Confrontation, repentance, and reconciliation should be the normal pattern for dealing with conflict or hurt in our churches. 

I think we can find it hard to deal with conflict well because we don’t like that initial confrontation – we don’t like the part where we have to say “you’ve sinned against me, and it’s not okay.” Many of us may have grown up thinking we just need to “be nice”, and that being nice means never addressing problems directly. 

When we side-step this God-given process, by engaging in gossip, malicious acts, avoidance, or bitterness, we’re harming our gospel-witness, and also the witness of the Church as a whole. It also makes it hard to have more than skin-deep relationships with people in the church because there is the constant feeling that the relationship would not cope with any friction.

Be a blessing to your church community by handling conflict in the Biblically-prescribed way.

Keep an eye out for those struggling to connect

I’ll be honest, as an introvert, sometimes the post-church chit chat time is difficult. Sometimes I have people I need to catch up with for a particular reason, but often I’m standing there wondering who to talk to. I’ve found it helps to look out for anyone else who might be at a loose end. And a pro-tip for my fellow introverts: you don’t have to carry the weight of the conversation if you get really good at asking questions. 

Some of my go-to questions:

  • What did you think of the sermon?
  • What are you getting up to this week?
  • How long have you lived in the area?
  • What have you been reading lately?

Show hospitality

I’ve often heard it said that entertaining is about the host, while hospitality is about the guests. 

Showing hospitality requires us to give of ourselves, not only in the time taken to make the food, but in being emotionally available.

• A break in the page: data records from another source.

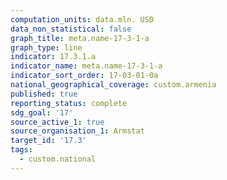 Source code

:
 ```yaml
---
computation_units: data.mln. USD
data_non_statistical: false
graph_title: meta.name-17-3-1-a
graph_type: line
indicator: 17.3.1.a
indicator_name: meta.name-17-3-1-a
indicator_sort_order: 17-03-01-0a
national_geographical_coverage: custom.armenia
published: true
reporting_status: complete
sdg_goal: '17'
source_active_1: true
source_organisation_1: Armstat
target_id: '17.3'
tags:
  - custom.national
---
```

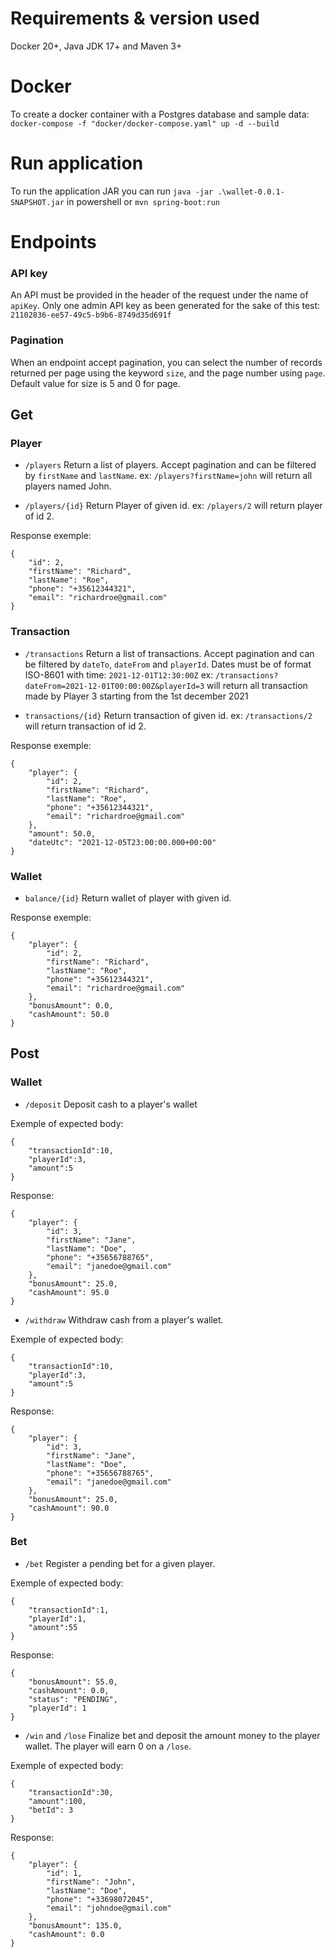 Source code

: # Requirements & version used
Docker 20+, Java JDK 17+ and Maven 3+

# Docker
To create a docker container with a Postgres database and sample data: 
`docker-compose -f "docker/docker-compose.yaml" up -d --build`

# Run application
To run the application JAR you can run `java -jar .\wallet-0.0.1-SNAPSHOT.jar` in powershell
or `mvn spring-boot:run`


# Endpoints
### API key
An API must be provided in the header of the request under the name of `apiKey`.
Only one admin API key as been generated for the sake of this test: `21102836-ee57-49c5-b9b6-8749d35d691f`
### Pagination
When an endpoint accept pagination, you can select the number of records returned per page using the keyword `size`, and the page number using `page`.
Default value for size is 5 and 0 for page.

## Get
### Player
- `/players`
Return a list of players. Accept pagination and can be filtered by `firstName` and `lastName`.
ex: `/players?firstName=john` will return all players named John.

- `/players/{id}`
Return Player of given id.
ex: `/players/2` will return player of id 2.

Response exemple:
```
{
    "id": 2,
    "firstName": "Richard",
    "lastName": "Roe",
    "phone": "+35612344321",
    "email": "richardroe@gmail.com"
}
```

### Transaction
- `/transactions`
Return a list of transactions. Accept pagination and can be filtered by `dateTo`, `dateFrom` and `playerId`.
Dates must be of format ISO-8601 with time: `2021-12-01T12:30:00Z`
ex: `/transactions?dateFrom=2021-12-01T00:00:00Z&playerId=3` will return all transaction made by Player 3 starting from the 1st december 2021

- `transactions/{id}`
Return transaction of given id.
ex: `/transactions/2` will return transaction of id 2.

Response exemple:
```
{
    "player": {
        "id": 2,
        "firstName": "Richard",
        "lastName": "Roe",
        "phone": "+35612344321",
        "email": "richardroe@gmail.com"
    },
    "amount": 50.0,
    "dateUtc": "2021-12-05T23:00:00.000+00:00"
}
```

### Wallet
- `balance/{id}`
Return wallet of player with given id.

Response exemple:
```
{
    "player": {
        "id": 2,
        "firstName": "Richard",
        "lastName": "Roe",
        "phone": "+35612344321",
        "email": "richardroe@gmail.com"
    },
    "bonusAmount": 0.0,
    "cashAmount": 50.0
}
```


## Post
### Wallet
- `/deposit`
Deposit cash to a player's wallet

Exemple of expected body:
```
{
    "transactionId":10,
    "playerId":3,
    "amount":5
}
```

Response:
```
{
    "player": {
        "id": 3,
        "firstName": "Jane",
        "lastName": "Doe",
        "phone": "+35656788765",
        "email": "janedoe@gmail.com"
    },
    "bonusAmount": 25.0,
    "cashAmount": 95.0
}
```


- `/withdraw`
Withdraw cash from a player's wallet.

Exemple of expected body:
```
{
    "transactionId":10,
    "playerId":3,
    "amount":5
}
```

Response:
```
{
    "player": {
        "id": 3,
        "firstName": "Jane",
        "lastName": "Doe",
        "phone": "+35656788765",
        "email": "janedoe@gmail.com"
    },
    "bonusAmount": 25.0,
    "cashAmount": 90.0
}
```

### Bet
- `/bet`
Register a pending bet for a given player.

Exemple of expected body:
```
{
    "transactionId":1,
    "playerId":1,
    "amount":55
}
```

Response:
```
{
    "bonusAmount": 55.0,
    "cashAmount": 0.0,
    "status": "PENDING",
    "playerId": 1
}
```

- `/win` and `/lose`
Finalize bet and deposit the amount money to the player wallet. The player will earn 0 on a `/lose`.

Exemple of expected body:
```
{
    "transactionId":30,
    "amount":100,
    "betId": 3
}
```

Response:
```
{
    "player": {
        "id": 1,
        "firstName": "John",
        "lastName": "Doe",
        "phone": "+33698072045",
        "email": "johndoe@gmail.com"
    },
    "bonusAmount": 135.0,
    "cashAmount": 0.0
}
```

It’s an opening of the home and of the heart. (But I don’t think it always has to happen at home!)

That’s why it’s so hard to do. It requires us to be generous with our resources, time, and our very selves. 

But hospitality is a great way to bless others in your church, and also the church as whole. Having someone over for a meal or a cuppa allows for genuine conversation to take place, it meets the practical needs of feeding hungry people, and it demonstrates love in the effort and time taken out of your day. 

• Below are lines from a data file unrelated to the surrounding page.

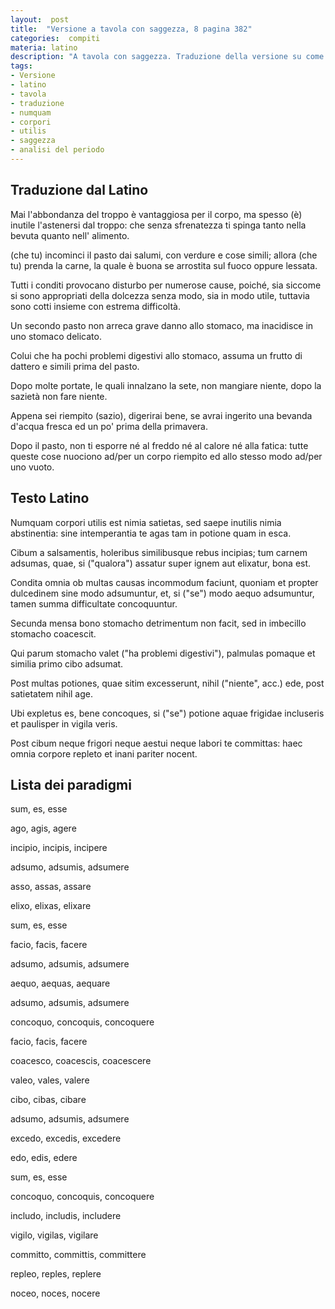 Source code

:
 ```yaml
---
layout:  post
title:  "Versione a tavola con saggezza, 8 pagina 382"
categories:  compiti
materia: latino
description: "A tavola con saggezza. Traduzione della versione su come mangiare in modo salutare, con paradigmi ed analisi del periodo. Numquam corpori utilis est nimia satietas..."
tags:
- Versione
- latino
- tavola
- traduzione
- numquam
- corpori
- utilis
- saggezza
- analisi del periodo
---
```


## Traduzione dal Latino

Mai l'abbondanza del troppo è vantaggiosa per il corpo, ma spesso (è) inutile l'astenersi dal troppo: che senza sfrenatezza ti spinga tanto nella bevuta quanto nell' alimento.

(che tu) incominci il pasto dai salumi, con verdure e cose simili; allora (che tu) prenda la carne, la quale è buona se arrostita sul fuoco oppure lessata.

Tutti i conditi provocano disturbo per numerose cause, poiché, sia siccome si sono appropriati della dolcezza senza modo, sia in modo utile, tuttavia sono cotti insieme con estrema difficoltà.

Un secondo pasto non arreca grave danno allo stomaco, ma inacidisce in uno stomaco delicato.

Colui che ha pochi problemi digestivi allo stomaco, assuma un frutto di dattero e simili prima del pasto.

Dopo molte portate, le quali innalzano la sete, non mangiare niente, dopo la sazietà non fare niente. 

Appena sei riempito (sazio), digerirai bene, se avrai ingerito una bevanda d'acqua fresca ed un po' prima della primavera.

Dopo il pasto, non ti esporre né al freddo né al calore né alla fatica: tutte queste cose nuociono ad/per un corpo riempito ed allo stesso modo ad/per uno vuoto.


## Testo Latino

Numquam corpori utilis est nimia satietas, sed saepe inutilis nimia abstinentia: sine intemperantia te agas tam in potione quam in esca. 

Cibum a salsamentis, holeribus similibusque rebus incipias; tum carnem adsumas, quae, si ("qualora") assatur super ignem aut elixatur, bona est.

Condita omnia ob multas causas incommodum faciunt, quoniam et propter dulcedinem sine modo adsumuntur, et, si ("se") modo aequo adsumuntur, tamen summa difficultate concoquuntur.

Secunda mensa bono stomacho detrimentum non facit, sed in imbecillo stomacho coacescit.

Qui parum stomacho valet ("ha problemi digestivi"), palmulas pomaque et similia primo cibo adsumat.

Post multas potiones, quae sitim excesserunt, nihil ("niente", acc.) ede, post satietatem nihil age.

Ubi expletus es, bene concoques, si ("se") potione aquae frigidae incluseris et paulisper in vigila veris.

Post cibum neque frigori neque aestui neque labori te committas: haec omnia corpore repleto et inani pariter nocent.

## Lista dei paradigmi

sum, es, esse

ago, agis, agere

incipio, incipis, incipere

adsumo, adsumis, adsumere

asso, assas, assare

elixo, elixas, elixare

sum, es, esse

facio, facis, facere

adsumo, adsumis, adsumere

aequo, aequas, aequare

adsumo, adsumis, adsumere

concoquo, concoquis, concoquere

facio, facis, facere

coacesco, coacescis, coacescere

valeo, vales, valere

cibo, cibas, cibare

adsumo, adsumis, adsumere

excedo, excedis, excedere

edo, edis, edere

sum, es, esse

concoquo, concoquis, concoquere

includo, includis, includere

vigilo, vigilas, vigilare

committo, committis, committere

repleo, reples, replere

noceo, noces, nocere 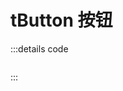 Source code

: <script setup>
   import buttonDemo from '../components/buttonDemo.vue';
</script>

# tButton 按钮

<buttonDemo></buttonDemo>

:::details code
```vue

```
:::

Whether you’re in a great, connected church community, or you’re struggling at the moment, I’m hopeful you can find some small way to change your own approach to doing church. And in changing something small, you might find that the impact ripples out into something big.

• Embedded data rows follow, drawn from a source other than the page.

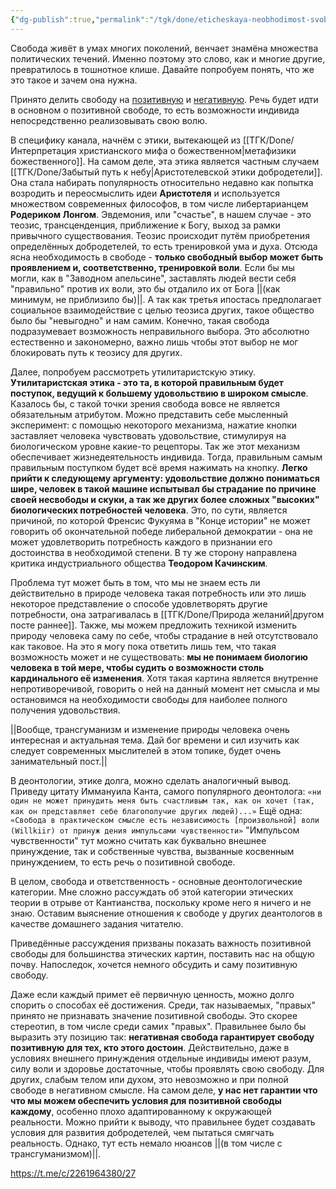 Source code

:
 ```yaml
---
{"dg-publish":true,"permalink":"/tgk/done/eticheskaya-neobhodimost-svobody/"}
---
```


Свобода живёт в умах многих поколений, венчает знамёна множества политических течений. Именно поэтому это слово, как и многие другие, превратилось в тошнотное клише. Давайте попробуем понять, что же это такое и зачем она нужна.

Принято делить свободу на [позитивную](https://ru.wikipedia.org/wiki/%D0%9F%D0%BE%D0%B7%D0%B8%D1%82%D0%B8%D0%B2%D0%BD%D0%B0%D1%8F_%D1%81%D0%B2%D0%BE%D0%B1%D0%BE%D0%B4%D0%B0) и [негативную](https://ru.wikipedia.org/wiki/%D0%9D%D0%B5%D0%B3%D0%B0%D1%82%D0%B8%D0%B2%D0%BD%D0%B0%D1%8F_%D1%81%D0%B2%D0%BE%D0%B1%D0%BE%D0%B4%D0%B0). Речь будет идти в основном о позитивной свободе, то есть возможности индивида непосредственно реализовывать свою волю. 

В специфику канала, начнём с этики, вытекающей из [[ТГК/Done/Интерпретация христианского мифа о божественном\|метафизики божественного]]. На самом деле, эта этика является частным случаем [[ТГК/Done/Забытый путь к небу\|Аристотелевской этики добродетели]]. Она стала набирать популярность относительно недавно как попытка возродить и переосмыслить идеи __Аристотеля__ и используется множеством современных философов, в том числе либертарианцем __Родериком Лонгом__. Эвдемония, или "счастье", в нашем случае - это теозис, трансценденция, приближение к Богу, выход за рамки привычного существования. Теозис происходит путём приобретения определённых добродетелей, то есть тренировкой ума и духа. Отсюда ясна необходимость в свободе - **только свободный выбор может быть проявлением и, соответственно, тренировкой воли**. Если бы мы могли, как в "Заводном апельсине", заставлять людей вести себя "правильно" против их воли, это бы отдалило их от Бога ||(как минимум, не приблизило бы)||. А так как третья ипостась предполагает социальное взаимодействие с целью теозиса других, такое общество было бы "невыгодно" и нам самим.  Конечно, такая свобода подразумевает возможность неправильного выбора. Это абсолютно естественно и закономерно, важно лишь чтобы этот выбор не мог блокировать путь к теозису для других.

Далее, попробуем рассмотреть утилитаристскую этику. **Утилитаристская этика - это та, в которой правильным будет поступок, ведущий к большему удовольствию в широком смысле**. Казалось бы, с такой точки зрения свобода вовсе не является обязательным атрибутом. Можно представить себе мысленный эксперимент: с помощью некоторого механизма, нажатие кнопки заставляет человека чувствовать удовольствие, стимулируя на биологическом уровне какие-то рецепторы. Так же этот механизм обеспечивает жизнедеятельность индивида. Тогда, правильным самым правильным поступком будет всё время нажимать на кнопку. **Легко прийти к следующему аргументу: удовольствие должно пониматься шире, человек в такой машине испытывал бы страдание по причине своей несвободы и скуки, а так же других более сложных "высоких" биологических потребностей человека**. Это, по сути, является причиной, по которой Френсис Фукуяма в "Конце истории" не может говорить об окончательной победе либеральной демократии - она не может удовлетворить потребность каждого в признании его достоинства в необходимой степени. В ту же сторону направлена критика индустриального общества __Теодором Качинским__. 

Проблема тут может быть в том, что мы не знаем есть ли действительно в природе человека такая потребность или это лишь некоторое представление о способе удовлетворять другие потребности, она затрагивалась в [[ТГК/Done/Природа желаний\|другом посте раннее]]. Также, мы можем предложить техникой изменить природу человека саму по себе, чтобы страдание в ней отсутствовало как таковое. На это я могу пока ответить лишь тем, что такая возможность может и не существовать: **мы не понимаем биологию человека в той мере, чтобы судить о возможности столь кардинального её изменения**. Хотя такая картина является внутренне непротиворечивой, говорить о ней на данный момент нет смысла и мы остановимся на необходимости свободы для наиболее полного получения удовольствия.

||Вообще, трансгуманизм и изменение природы человека очень интересная и актуальная тема. Дай бог времени и сил изучить как следует современных мыслителей в этом топике, будет очень занимательный пост.||

В деонтологии, этике долга, можно сделать аналогичный вывод. Приведу цитату Иммануила Канта, самого популярного деонтолога:
`«ни один не может принудить меня быть счастливым так, как он хочет (так, как он представляет себе благополучие других людей)...»`
Ещё одна:
`«Свобода в практическом смысле есть независимость [произвольной] воли (Willkiir) от принуж дения импульсами чувственности»`
"Импульсом чувственности" тут можно считать как буквально внешнее принуждение, так и собственные чувства, вызванные косвенным принуждением, то есть речь о позитивной свободе. 

В целом, свобода и ответственность - основные деонтологические категории. Мне сложно рассуждать об этой категории этических теории в отрыве от Кантианства, поскольку кроме него я ничего и не знаю. Оставим выяснение отношения к свободе у других деантологов в качестве домашнего задания читателю.

Приведённые рассуждения призваны показать важность позитивной свободы для большинства этических картин, поставить нас на общую почву. Напоследок, хочется немного обсудить и саму позитивную свободу.

Даже если каждый примет её первичную ценность, можно долго спорить о способах её достижения. Среди, так называемых, "правых" принято не признавать значение позитивной свободы. Это скорее стереотип, в том числе среди самих "правых". Правильнее было бы выразить эту позицию так: **негативная свобода гарантирует свободу позитивную для тех, кто этого достоин**. Действительно, даже в условиях внешнего принуждения отдельные индивиды имеют разум, силу воли и здоровье достаточные, чтобы проявлять свою свободу. Для других, слабым телом или духом, это невозможно и при полной свободе в негативном смысле. На самом деле, **у нас нет гарантии что что мы можем обеспечить условия для позитивной свободы каждому**, особенно плохо адаптированному к окружающей реальности. Можно прийти к выводу, что правильнее будет создавать условия для развития добродетелей, чем пытаться смягчать реальность. Однако, тут есть немало нюансов ||(в том числе с трансгуманизмом)||. 

https://t.me/c/2261964380/27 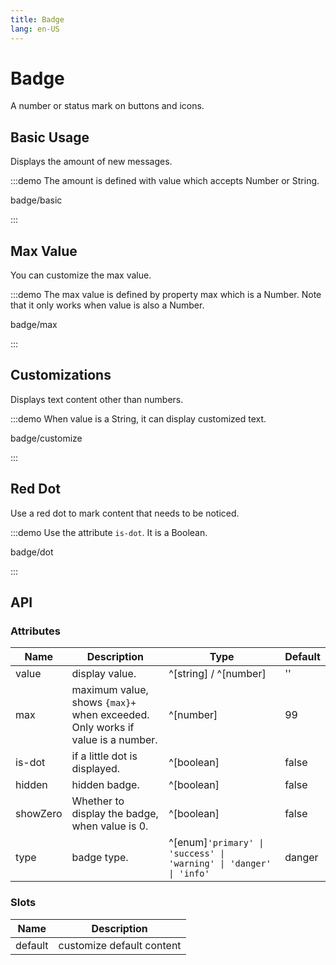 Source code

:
 ```yaml
---
title: Badge
lang: en-US
---
```


# Badge

A number or status mark on buttons and icons.

## Basic Usage

Displays the amount of new messages.

:::demo The amount is defined with value which accepts Number or String.

badge/basic

:::

## Max Value

You can customize the max value.

:::demo The max value is defined by property max which is a Number. Note that it only works when value is also a Number.

badge/max

:::

## Customizations

Displays text content other than numbers.

:::demo When value is a String, it can display customized text.

badge/customize

:::

## Red Dot

Use a red dot to mark content that needs to be noticed.

:::demo Use the attribute `is-dot`. It is a Boolean.

badge/dot

:::

## API

### Attributes

| Name   | Description                                                                   | Type                                                               | Default |
| ------ | ----------------------------------------------------------------------------- | ------------------------------------------------------------------ | ------- |
| value  | display value.                                                                | ^[string] / ^[number]                                              | ''      |
| max    | maximum value, shows `{max}+` when exceeded. Only works if value is a number. | ^[number]                                                          | 99      |
| is-dot | if a little dot is displayed.                                                 | ^[boolean]                                                         | false   |
| hidden | hidden badge.                                                                 | ^[boolean]                                                         | false   |
| showZero | Whether to display the badge, when value is 0.                              | ^[boolean]                                                         | false   |
| type   | badge type.                                                                   | ^[enum]`'primary' \| 'success' \| 'warning' \| 'danger' \| 'info'` | danger  |

### Slots

| Name    | Description               |
| ------- | ------------------------- |
| default | customize default content |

Let love be genuine. Abhor what is evil; hold fast to what is good. Love one another with brotherly affection. Outdo one another in showing honour. Do not be slothful in zeal, be fervent in spirit, serve the Lord. Rejoice in hope, be patient in tribulation, be constant in prayer. Contribute to the needs of the saints and seek to show hospitality. Bless those who persecute you; bless and do not curse them. Rejoice with those who rejoice, weep with those who weep. Live in harmony with one another. Do not be haughty, but associate with the lowly.

Romans 12:9-16

Related reading:

How to Pray for Your Friends More Faithfully

Practical Ways to Encourage the Mums in your Community

One woman’s perspective on the Billy Graham rule


  1. Stephanie says:

    Thanks for this blog Jess. Your ideas are very practical. A book which complements what you said about praying for our pastors is; “What Pastors wish Church members knew” by Denise Geaorge. Our church purchased a couple of copies, then passed them around the congregation. It led to us understanding better the struggles our ministers go through and how to pray for them more effectively.

  2. Leah says:

    What an awesome blog post! A great reminder to consciously think about not what we’re getting out of church, but how we can serve and give all glory to the Lord! This is my first blog post I’ve read from Kangaroos and Kingdomwork and I’m so excited to read more! This blog post was a lovely blessing and great reminder. Thank you, Leah.

  3. Taryn says:

    Great points to keep in mind Jess! On the hospitality front, I was well challenged lately by “The Gospel Comes with a House Key: Practicing Radically Ordinary Hospitality in Our Post-Christian World” by Rosaria Butterfield. It is a worthwhile read.